> **Work task**: All of the data needs to be repeated exactly.

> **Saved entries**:
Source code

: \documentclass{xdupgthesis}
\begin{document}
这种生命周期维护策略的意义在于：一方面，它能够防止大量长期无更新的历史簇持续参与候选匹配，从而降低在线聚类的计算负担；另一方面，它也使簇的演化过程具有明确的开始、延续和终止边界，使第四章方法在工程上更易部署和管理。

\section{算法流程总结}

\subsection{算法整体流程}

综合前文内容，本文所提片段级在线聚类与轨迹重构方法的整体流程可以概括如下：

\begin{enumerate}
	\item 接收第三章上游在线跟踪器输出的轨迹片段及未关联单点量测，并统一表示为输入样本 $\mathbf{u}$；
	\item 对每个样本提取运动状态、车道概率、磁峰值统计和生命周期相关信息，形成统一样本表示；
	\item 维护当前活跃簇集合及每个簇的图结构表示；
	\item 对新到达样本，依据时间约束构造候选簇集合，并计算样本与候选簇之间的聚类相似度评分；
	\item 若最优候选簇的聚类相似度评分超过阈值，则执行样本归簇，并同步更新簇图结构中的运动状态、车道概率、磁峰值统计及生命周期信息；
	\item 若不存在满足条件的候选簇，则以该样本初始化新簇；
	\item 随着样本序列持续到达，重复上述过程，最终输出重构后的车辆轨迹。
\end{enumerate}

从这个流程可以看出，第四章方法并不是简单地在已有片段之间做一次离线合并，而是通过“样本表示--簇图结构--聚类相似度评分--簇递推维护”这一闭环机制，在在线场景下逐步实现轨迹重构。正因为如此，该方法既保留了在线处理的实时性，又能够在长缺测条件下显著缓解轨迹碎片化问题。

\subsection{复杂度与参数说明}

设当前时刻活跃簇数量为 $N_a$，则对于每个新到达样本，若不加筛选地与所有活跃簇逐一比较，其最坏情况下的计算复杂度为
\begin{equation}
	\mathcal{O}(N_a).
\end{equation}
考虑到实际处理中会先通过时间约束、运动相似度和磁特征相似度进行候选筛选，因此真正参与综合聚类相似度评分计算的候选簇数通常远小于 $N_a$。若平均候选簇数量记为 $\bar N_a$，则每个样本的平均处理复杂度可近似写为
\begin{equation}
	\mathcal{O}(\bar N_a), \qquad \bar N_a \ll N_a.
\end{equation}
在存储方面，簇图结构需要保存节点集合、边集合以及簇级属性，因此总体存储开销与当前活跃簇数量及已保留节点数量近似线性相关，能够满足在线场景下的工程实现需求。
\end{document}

> **Response to this task**:
Source code

: \documentclass{xdupgthesis}
\begin{document}
这种生命周期维护策略的意义在于：一方面，它能够防止大量长期无更新的历史簇持续参与候选匹配，从而降低在线聚类的计算负担；另一方面，它也使簇的演化过程具有明确的开始、延续和终止边界，使第四章方法在工程上更易部署和管理。

\section{算法流程总结}

\subsection{算法整体流程}

综合前文内容，本文所提片段级在线聚类与轨迹重构方法的整体流程可以概括如下：

\begin{enumerate}
	\item 接收第三章上游在线跟踪器输出的轨迹片段及未关联单点量测，并统一表示为输入样本 $\mathbf{u}$；
	\item 对每个样本提取运动状态、车道概率、磁峰值统计和生命周期相关信息，形成统一样本表示；
	\item 维护当前活跃簇集合及每个簇的图结构表示；
	\item 对新到达样本，依据时间约束构造候选簇集合，并计算样本与候选簇之间的聚类相似度评分；
	\item 若最优候选簇的聚类相似度评分超过阈值，则执行样本归簇，并同步更新簇图结构中的运动状态、车道概率、磁峰值统计及生命周期信息；
	\item 若不存在满足条件的候选簇，则以该样本初始化新簇；
	\item 随着样本序列持续到达，重复上述过程，最终输出重构后的车辆轨迹。
\end{enumerate}

从这个流程可以看出，第四章方法并不是简单地在已有片段之间做一次离线合并，而是通过“样本表示--簇图结构--聚类相似度评分--簇递推维护”这一闭环机制，在在线场景下逐步实现轨迹重构。正因为如此，该方法既保留了在线处理的实时性，又能够在长缺测条件下显著缓解轨迹碎片化问题。

\subsection{复杂度与参数说明}

设当前时刻活跃簇数量为 $N_a$，则对于每个新到达样本，若不加筛选地与所有活跃簇逐一比较，其最坏情况下的计算复杂度为
\begin{equation}
	\mathcal{O}(N_a).
\end{equation}
考虑到实际处理中会先通过时间约束、运动相似度和磁特征相似度进行候选筛选，因此真正参与综合聚类相似度评分计算的候选簇数通常远小于 $N_a$。若平均候选簇数量记为 $\bar N_a$，则每个样本的平均处理复杂度可近似写为
\begin{equation}
	\mathcal{O}(\bar N_a), \qquad \bar N_a \ll N_a.
\end{equation}
在存储方面，簇图结构需要保存节点集合、边集合以及簇级属性，因此总体存储开销与当前活跃簇数量及已保留节点数量近似线性相关，能够满足在线场景下的工程实现需求。
\end{document}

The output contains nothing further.